Hélène Doué : de retour du Japon
En juin dernier, une petite troupe du Shoshin Dojo s'est rendue à Éloise en Savoie pour participer à un stage d'aikido animé par Hélène Doué. Comme d'habitude avec Hélène, c'était un stage riche, convivial, dynamique et motivant et ce, bien qu'Hélène était encore un peu — beaucoup — jetlaguée. En effet, elle rentrait alors tout juste de Tokyo et de la All Japan Aikido Embukai. Abusant de sa générosité, nous avons profité d'un court moment après le stage pour lui poser quelques questions sur cet évènement. Nous étions curieux d'en apprendre un plus sur cette 60ème édition un peu spéciale et pour laquelle elle a préparé pendant près de deux ans les 5 jeunes aikidokas français qui ont représenté la FFAAA, notre fédération.
Bonjour Hélène. Est-ce que tu pourrais te présenter ?
Oui. Alors, je suis Hélène Doué , 6ème Dan aujourd’hui, DFR de la région Normadie et membre du Collège Technique National. J’ai un club à Paris 13ème où je donne des cours aux enfants, aux étudiants, à des adultes et plus si infinités. (rires)

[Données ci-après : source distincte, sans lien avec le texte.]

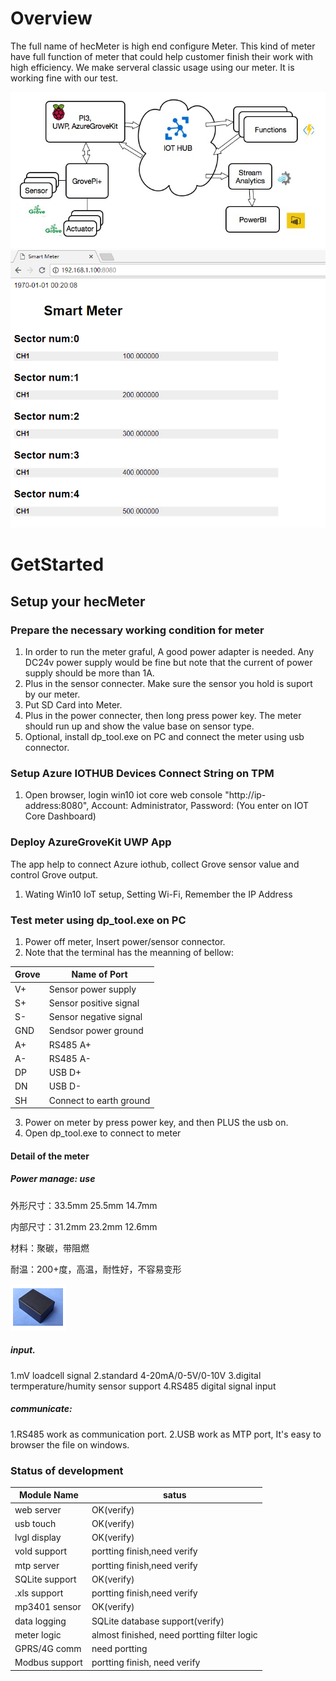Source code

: # Overview
The full name of hecMeter is high end configure Meter. This kind of meter have full function of meter that could help customer finish their work with high efficiency.
We make serveral classic usage using our meter. It is working fine with our test.

![Data flow](data-flow.png)
![Physical](preview.PNG)

# GetStarted
## Setup your hecMeter
### Prepare the necessary working condition for meter
1. In order to run the meter graful, A good power adapter is needed. Any DC24v
   power supply would be fine but note that the current of power supply should
   be more than 1A.
2. Plus in the sensor connecter. Make sure the sensor you hold is suport by our
   meter.  
3. Put SD Card into Meter.
4. Plus in the power connecter, then long press power key. The meter should run
   up and show the value base on sensor type.  
5. Optional, install dp_tool.exe on PC and connect the meter using usb connector.


### Setup Azure IOTHUB Devices Connect String on TPM
1. Open browser, login win10 iot core web console "http://ip-address:8080", Account: Administrator, Password: (You enter on IOT Core Dashboard)


### Deploy AzureGroveKit UWP App
The app help to connect Azure iothub, collect Grove sensor value and control Grove output.
1. Wating Win10 IoT setup, Setting Wi-Fi, Remember the IP Address


### Test meter using dp_tool.exe on PC
1. Power off meter, Insert power/sensor connector.
2. Note that the terminal has the meanning of bellow:

  Grove| Name of Port
  -----| ------------
  V+   | Sensor power supply
  S+   | Sensor positive signal
  S-   | Sensor negative signal
  GND  | Sendsor power ground
  A+   | RS485 A+
  A-   | RS485 A-
  DP   | USB D+
  DN   | USB D-
  SH   | Connect to earth ground
3. Power on meter by press power key, and then PLUS the usb on.
4. Open dp_tool.exe to connect to meter

#### Detail of the meter
#####  Power manage: use
外形尺寸：33.5mm 25.5mm 14.7mm

内部尺寸：31.2mm 23.2mm 12.6mm

材料：聚碳，带阻燃

耐温：200+度，高温，耐性好，不容易变形

![Physical](isolate_power.png)
##### input.
  1.mV loadcell signal
  2.standard 4-20mA/0-5V/0-10V
  3.digital termperature/humity sensor support
  4.RS485 digital signal input
##### communicate:
  1.RS485 work as communication port.
  2.USB work as MTP port, It's easy to browser the file on windows.

### Status of development
  Module Name   | satus
  --------------| ---------
  web server    | OK(verify)
  usb touch     | OK(verify)
  lvgl display  | OK(verify)
  vold  support | portting finish,need verify
  mtp server    | portting finish,need verify
  SQLite support| OK(verify)
  .xls  support | portting finish,need verify
  mp3401 sensor | OK(verify)
  data logging  | SQLite database support(verify)
  meter logic   | almost finished, need portting filter logic
  GPRS/4G comm  | need portting
  Modbus support| portting finish, need verify
 
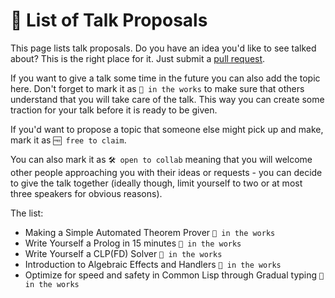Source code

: # 📌 List of Talk Proposals

This page lists talk proposals. Do you have an idea you'd like to see talked about? This is the right place for it. Just submit a [pull request](https://github.com/lang-talk/meetups/pulls).

If you want to give a talk some time in the future you can also add the topic here.
Don't forget to mark it as `🔧 in the works` to make sure that others understand that you will take care of the talk.
This way you can create some traction for your talk before it is ready to be given.

If you'd want to propose a topic that someone else might pick up and make, mark it as `🆓 free to claim`.

You can also mark it as `🛠 open to collab` meaning that you will welcome other people approaching you with their ideas or requests - you can decide to give the talk together (ideally though, limit yourself to two or at most three speakers for obvious reasons).

The list:

- Making a Simple Automated Theorem Prover `🔧 in the works`
- Write Yourself a Prolog in 15 minutes `🔧 in the works`
- Write Yourself a CLP(FD) Solver `🔧 in the works`
- Introduction to Algebraic Effects and Handlers `🔧 in the works`
- Optimize for speed and safety in Common Lisp through Gradual typing `🔧 in the works`
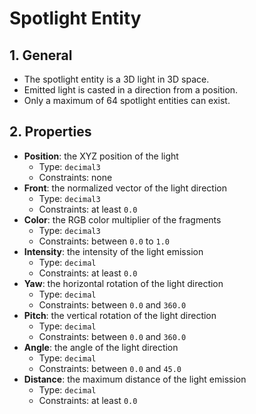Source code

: # Spotlight Entity

## 1. General

- The spotlight entity is a 3D light in 3D space.
- Emitted light is casted in a direction from a position.
- Only a maximum of 64 spotlight entities can exist.

## 2. Properties

- **Position**: the XYZ position of the light
  - Type: `decimal3`
  - Constraints: none
- **Front**: the normalized vector of the light direction
  - Type: `decimal3`
  - Constraints: at least `0.0`
- **Color**: the RGB color multiplier of the fragments
  - Type: `decimal3`
  - Constraints: between `0.0` to `1.0`
- **Intensity**: the intensity of the light emission
  - Type: `decimal`
  - Constraints: at least `0.0`
- **Yaw**: the horizontal rotation of the light direction
  - Type: `decimal`
  - Constraints: between `0.0` and `360.0`
- **Pitch**: the vertical rotation of the light direction
  - Type: `decimal`
  - Constraints: between `0.0` and `360.0`
- **Angle**: the angle of the light direction
  - Type: `decimal`
  - Constraints: between `0.0` and `45.0`
- **Distance**: the maximum distance of the light emission
  - Type: `decimal`
  - Constraints: at least `0.0`
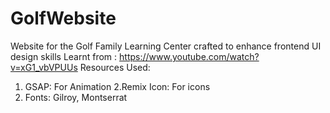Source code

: # GolfWebsite
Website for the Golf Family Learning Center crafted to enhance frontend UI design skills
Learnt from : https://www.youtube.com/watch?v=xG1_vbVPUUs
Resources Used: 
  1. GSAP: For Animation
  2.Remix Icon: For icons
  3. Fonts: Gilroy, Montserrat
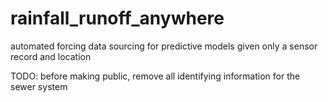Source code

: # rainfall_runoff_anywhere
 automated forcing data sourcing for predictive models given only a sensor record and location

 TODO: before making public, remove all identifying information for the sewer system
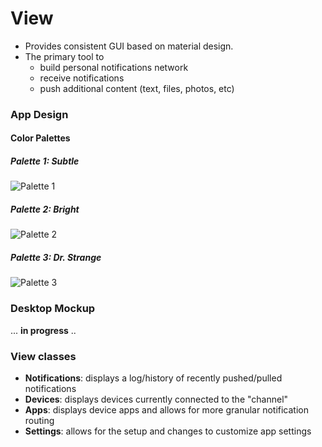 # View


* Provides consistent GUI based on material design. 
* The primary tool to
    * build personal notifications network
    * receive notifications
    * push additional content (text, files, photos, etc) 


### App Design
#### Color Palettes


##### Palette 1: Subtle
![Palette 1](assets/3.PNG) <!-- .image: style="width=80%" -->


##### Palette 2: Bright
![Palette 2](assets/4.PNG) <!-- .image: style="width=80%" -->


##### Palette 3: Dr. Strange
![Palette 3](assets/5.PNG) <!-- .image: style="width=80%" -->


### Desktop Mockup

... **in progress** ..


### View classes
* **Notifications**: displays a log/history of recently pushed/pulled notifications
* **Devices**: displays devices currently connected to the "channel"
* **Apps**: displays device apps and allows for more granular notification routing
* **Settings**: allows for the setup and changes to customize app settings
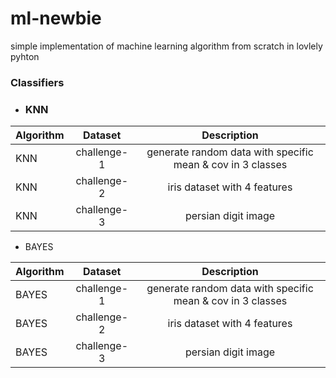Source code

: # ml-newbie
simple implementation of machine learning algorithm from scratch in  lovlely pyhton

### Classifiers

- ### KNN

| Algorithm  | Dataset  | Description |
| :------------ |:---------------:| :-------------------------------:|
| KNN      | challenge-1 | generate random data with specific mean & cov in 3 classes |
| KNN      | challenge-2        |   iris dataset with 4 features |
| KNN | challenge-3      |    persian digit image  |

- BAYES

| Algorithm  | Dataset  | Description |
| :------------ |:---------------:| :-------------------------------:|
| BAYES      | challenge-1 | generate random data with specific mean & cov in 3 classes |
| BAYES      | challenge-2        |   iris dataset with 4 features |
| BAYES | challenge-3      |    persian digit image  |
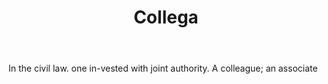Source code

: ---
title: Collega
letter: C
permalink: "/definitions/bld-collega.html"
body: In the civil law. one in-vested with joint authority. A colleague; an associate
published_at: '2018-07-07'
source: Black's Law Dictionary 2nd Ed (1910)
layout: post
---
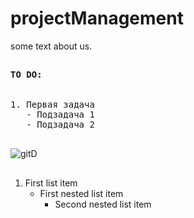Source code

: # projectManagement
some text about us.

##
<pre>
<span color="yellow"><b>TO DO:</b></span>
<br />
1. Первая задача
   - Подзадача 1
   - Подзадача 2

</pre>
![gitD](https://cdn.discordapp.com/attachments/1154727104257208401/1164869040041373758/image.png)



##
1. First list item
   - First nested list item
     - Second nested list item
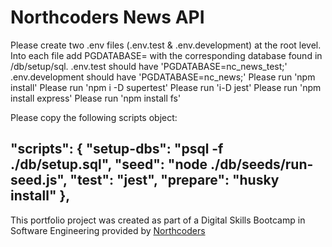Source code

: # Northcoders News API

Please create two .env files (.env.test & .env.development) at the root level. Into each file add PGDATABASE= with the corresponding database found in /db/setup/sql. 
.env.test should have 'PGDATABASE=nc_news_test;'
.env.development should have 'PGDATABASE=nc_news;'
Please run 'npm install'
Please run 'npm i -D supertest'
Please run 'i-D jest'
Please run 'npm install express'
Please run 'npm install fs'

Please copy the following scripts object:

  "scripts": {
    "setup-dbs": "psql -f ./db/setup.sql",
    "seed": "node ./db/seeds/run-seed.js",
    "test": "jest",
    "prepare": "husky install"
  },
--- 

This portfolio project was created as part of a Digital Skills Bootcamp in Software Engineering provided by [Northcoders](https://northcoders.com/)
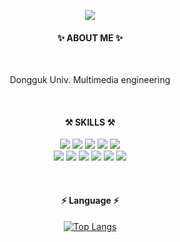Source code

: 
<p align="center">
  <img src="https://capsule-render.vercel.app/api?type=soft&color=ffc4cf&height=90&section=header&text=KangMinjoo&fontSize=42&fontColor=2f2f2f"/>
</p> 
<div align="center">

#### ✨  ABOUT ME ✨
<br/>

Dongguk Univ. Multimedia engineering

<br/>  


#### ⚒  SKILLS ⚒

<p>
<img src="https://img.shields.io/badge/HTML5-1572B6?style=flat-square&logo=HTML5&logoColor=white"/>
<img src="https://img.shields.io/badge/CSS3-E34F26?style=flat-square&logo=CSS3&3logoColor=white"/>
<img src="https://img.shields.io/badge/JavaScript-F7DF1E?style=flat-square&logo=JavaScript&logoColor=white"/>
<img src="https://img.shields.io/badge/jQuery-0769AD?style=flat-square&logo=jQuery&logoColor=white"/>
<img src="https://img.shields.io/badge/React-61DAFB?style=flat-square&logo=React&logoColor=white"/>
  
<br/>

<img src="https://img.shields.io/badge/Java-EF2D5E?style=flat-square&logo=java&logoColor=white"/>
<img src="https://img.shields.io/badge/Swift-FA7343?style=flat-square&logo=swift&logoColor=white"/>
<img src="https://img.shields.io/badge/Tensorflow-47A248?style=flat-square&logo=tensorflow&logoColor=white"/>
<img src="https://img.shields.io/badge/Python-3776AB?style=flat-square&logo=Python&logoColor=white"/>
<img src="https://img.shields.io/badge/Pytorch-0170FE?style=flat-square&logo=Pytorch&logoColor=white"/>
<img src="https://img.shields.io/badge/Sqlite3-273347?style=flat-square&logo=Sqlite&logoColor=white"/>  
  
</p>

<br/>

#### ⚡️ Language ⚡️

[![Top Langs](https://github-readme-stats.vercel.app/api/top-langs/?username=minjuu&hide=jupyter%20notebook,c%23,asp.net,shaderlab,hlsl&layout=compact)](https://github.com/anuraghazra/github-readme-stats)
  
</div>
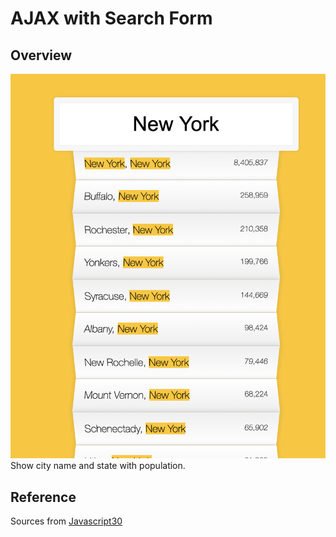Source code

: # AJAX with Search Form

## Overview
![](overview.png)
Show city name and state with population.

## Reference
Sources from [Javascript30](https://javascript30.com/)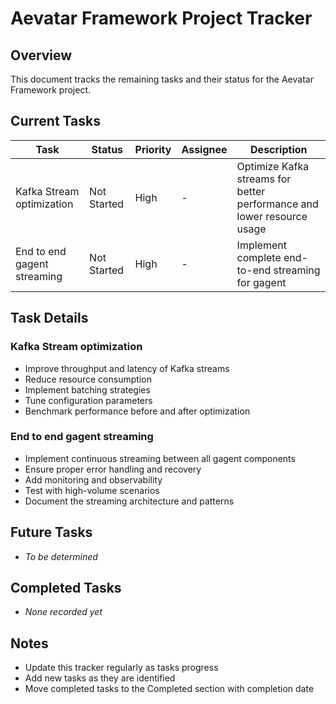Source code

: # Aevatar Framework Project Tracker

## Overview
This document tracks the remaining tasks and their status for the Aevatar Framework project.

## Current Tasks

| Task | Status | Priority | Assignee | Description |
|------|--------|----------|----------|-------------|
| Kafka Stream optimization | Not Started | High | - | Optimize Kafka streams for better performance and lower resource usage |
| End to end gagent streaming | Not Started | High | - | Implement complete end-to-end streaming for gagent |

## Task Details

### Kafka Stream optimization
- Improve throughput and latency of Kafka streams
- Reduce resource consumption
- Implement batching strategies
- Tune configuration parameters
- Benchmark performance before and after optimization

### End to end gagent streaming
- Implement continuous streaming between all gagent components
- Ensure proper error handling and recovery
- Add monitoring and observability
- Test with high-volume scenarios
- Document the streaming architecture and patterns

## Future Tasks
- *To be determined*

## Completed Tasks
- *None recorded yet*

## Notes
- Update this tracker regularly as tasks progress
- Add new tasks as they are identified
- Move completed tasks to the Completed section with completion date 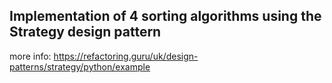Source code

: ## Implementation of 4 sorting algorithms using the Strategy design pattern 

more info: 
https://refactoring.guru/uk/design-patterns/strategy/python/example
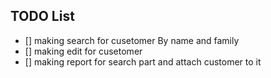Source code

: ## TODO List

- [] making search for cusetomer By name and family
- [] making edit for cusetomer
- [] making report for search part and attach customer to it
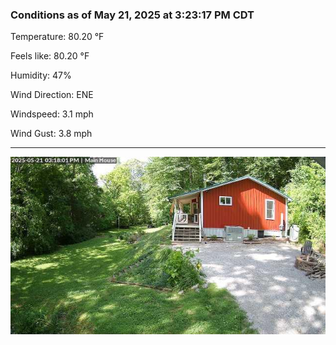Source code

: ### Conditions as of May 21, 2025 at 3:23:17 PM CDT 

Temperature: 80.20 &deg;F

Feels like: 80.20 &deg;F

Humidity: 47%

Wind Direction: ENE

Windspeed: 3.1 mph

Wind Gust: 3.8 mph

---

<img src="./images/latest.jpeg"/>

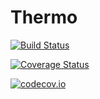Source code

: # Thermo

[![Build Status](https://travis-ci.org/deszoeke/Thermo.jl.svg?branch=master)](https://travis-ci.org/deszoeke/Thermo.jl)

[![Coverage Status](https://coveralls.io/repos/deszoeke/Thermo.jl/badge.svg?branch=master&service=github)](https://coveralls.io/github/deszoeke/Thermo.jl?branch=master)

[![codecov.io](http://codecov.io/github/deszoeke/Thermo.jl/coverage.svg?branch=master)](http://codecov.io/github/deszoeke/Thermo.jl?branch=master)
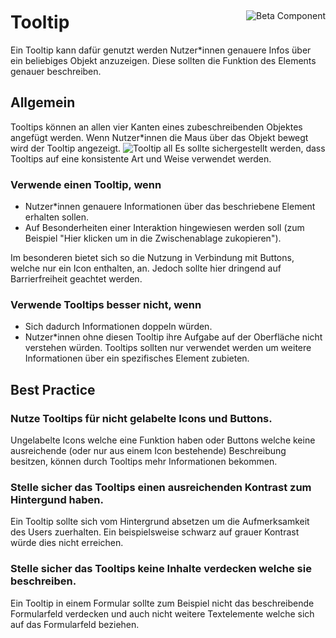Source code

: <div style="display: inline-flex; align-items: center; justify-content: space-between; width: 100%;">
    <h1>Tooltip</h1>
    <img src="assets/beta.png" alt="Beta Component" />
</div>
Ein Tooltip kann dafür genutzt werden Nutzer*innen genauere Infos über ein beliebiges Objekt anzuzeigen. Diese sollten die Funktion des Elements genauer beschreiben.

## Allgemein
Tooltips können an allen vier Kanten eines zubeschreibenden Objektes angefügt werden. Wenn Nutzer*innen die Maus über das Objekt bewegt wird der Tooltip angezeigt.
![Tooltip all](assets/3_components/tooltip/Tooltip_all.jpeg)
Es sollte sichergestellt werden, dass Tooltips auf eine konsistente Art und Weise verwendet werden. 

### Verwende einen Tooltip, wenn
- Nutzer\*innen genauere Informationen über das beschriebene Element erhalten sollen.
- Auf Besonderheiten einer Interaktion hingewiesen werden soll (zum Beispiel "Hier klicken um in die Zwischenablage zukopieren").

Im besonderen bietet sich so die Nutzung in Verbindung mit Buttons, welche nur ein Icon enthalten, an.
Jedoch sollte hier dringend auf Barrierfreiheit geachtet werden.

### Verwende Tooltips besser nicht, wenn
- Sich dadurch Informationen doppeln würden.
- Nutzer\*innen ohne diesen Tooltip ihre Aufgabe auf der Oberfläche nicht verstehen würden. Tooltips sollten nur verwendet werden um weitere Informationen über ein spezifisches Element zubieten.

## Best Practice

### Nutze Tooltips für nicht gelabelte Icons und Buttons.
Ungelabelte Icons welche eine Funktion haben oder Buttons welche keine ausreichende (oder nur aus einem Icon bestehende) Beschreibung besitzen, können durch Tooltips mehr Informationen bekommen.

### Stelle sicher das Tooltips einen ausreichenden Kontrast zum Hintergund haben.
Ein Tooltip sollte sich vom Hintergrund absetzen um die Aufmerksamkeit des Users zuerhalten. Ein beispielsweise schwarz auf grauer Kontrast würde dies nicht erreichen.

### Stelle sicher das Tooltips keine Inhalte verdecken welche sie beschreiben.
Ein Tooltip in einem Formular sollte zum Beispiel nicht das beschreibende Formularfeld verdecken und auch nicht weitere Textelemente welche sich auf das Formularfeld beziehen.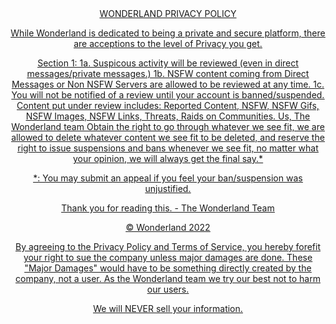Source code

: <center><u>WONDERLAND PRIVACY POLICY<u><center>

While Wonderland is dedicated to being a private and secure platform, there are acceptions to the level of Privacy you get.

Section 1: 
    1a. Suspicous activity will be reviewed (even in direct messages/private messages.)
    1b. NSFW content coming from Direct Messages or Non NSFW Servers are allowed to be reviewed at any time.
    1c. You will not be notified of a review until your account is banned/suspended.
Content put under review includes:
    Reported Content, NSFW, NSFW Gifs, NSFW Images, NSFW Links, Threats, Raids on Communities.
Us, The Wonderland team Obtain the right to go through whatever we see fit, we are allowed to delete whatever content we see fit to be deleted, and reserve the right to issue suspensions and bans whenever we see fit, no matter what your opinion, we will always get the final say.*


*: You may submit an appeal if you feel your ban/suspension was unjustified.

Thank you for reading this. - The Wonderland Team



:copyright: Wonderland 2022




By agreeing to the Privacy Policy and Terms of Service, you hereby forefit your right to sue the company unless major damages are done. These "Major Damages" would have to be something directly created by the company, not a user. As the Wonderland team we try our best not to harm our users.


We will NEVER sell your information.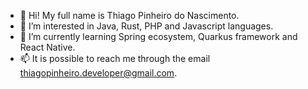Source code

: - 👋 Hi! My full name is Thiago Pinheiro do Nascimento.
- 👀 I’m interested in Java, Rust, PHP and Javascript languages.
- 🌱 I’m currently learning Spring ecosystem, Quarkus framework and React Native.
- 📫 It is possible to reach me through the email thiagopinheiro.developer@gmail.com.

<!---
thiagopinheirodev/thiagopinheirodev is a ✨ special ✨ repository because its `README.md` (this file) appears on your GitHub profile.
You can click the Preview link to take a look at your changes.
--->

Qu’est-ce que c’est que l’IAF et en quoi ça consiste ?
Alors l’IAF c’est la Fédération Internationale d’Aïkido qui rassemble des fédérations internationales en lien avec le Hombu Dojo, donc la maison mère de l'aikido située au Japon.
Et quel est ton rôle au sein de l’IAF ?
Je fais partie d’un groupe de travail qui réfléchit à la thématique des jeunes adultes 18-25 ans et donc on est amenés à organiser des choses, des évènements autour de cette thématique.
Comment as-tu été nommée ?
C’est le président actuel de l’IAF, Wilko Vriesman, qui a proposé à moi, à Dimitri Crenier de Belgique ainsi qu’à Ricardo Toro du Chili, de faire partie de ce groupe de réflexion étant des jeunes 6ème Dan encore pas trop vieux (rires d'Élise) qui pourraient avoir des idées et qui pourraient également avoir des jeunes dans leurs clubs respectifs pour faire partie de ce groupe de réflexion à l’international.
Pourquoi avoir choisi principalement des jeunes pratiquants et qu’est-ce que tu en penses ?
Alors l’idée était que pour cette 60ème édition de la All Japan Aikido Embukai, il y ait des jeunes japonais qui puissent démontrer et non pas que des senseis d’un certain âge. Et l’IAF a souhaité qu’il y ait aussi des jeunes issus de l’international qui puissent participer à cette démonstration. Donc c’est pour ça qu’il y a eu la Belgique, le Chili et la France pour cette occasion. Cet évènement là ayant marché, l’idée serait qu’à termes, il y ait d’autres pays qui puissent participer, avec à nouveau des groupes de jeunes. Pourquoi cette tranche d’âge ? Et bien dans l’idée de montrer les nouvelles générations, qui sont aujourd’hui des nouvelles générations de pratiquants. Ce ne sont pas des jeunes qui ont des clubs ou qui enseignent. Mais ce sont les futurs enseignants. C’est de montrer cette tranche d’âge, qu’elle existe, qu’elle est présente, qu’elle est dynamique, enthousiaste, qu’elle est là pour le futur de l’aikido et qu’elle est là pour prendre l’étape d’après. Parce qu'aujourd’hui, on a des très jeunes, on a une population qui est un peu vieillissante, mais on n'a pas cette tranche d’âge. Et spécifiquement au niveau fédéral français, c’est les pratiquants qui nous manquent sur les tatamis.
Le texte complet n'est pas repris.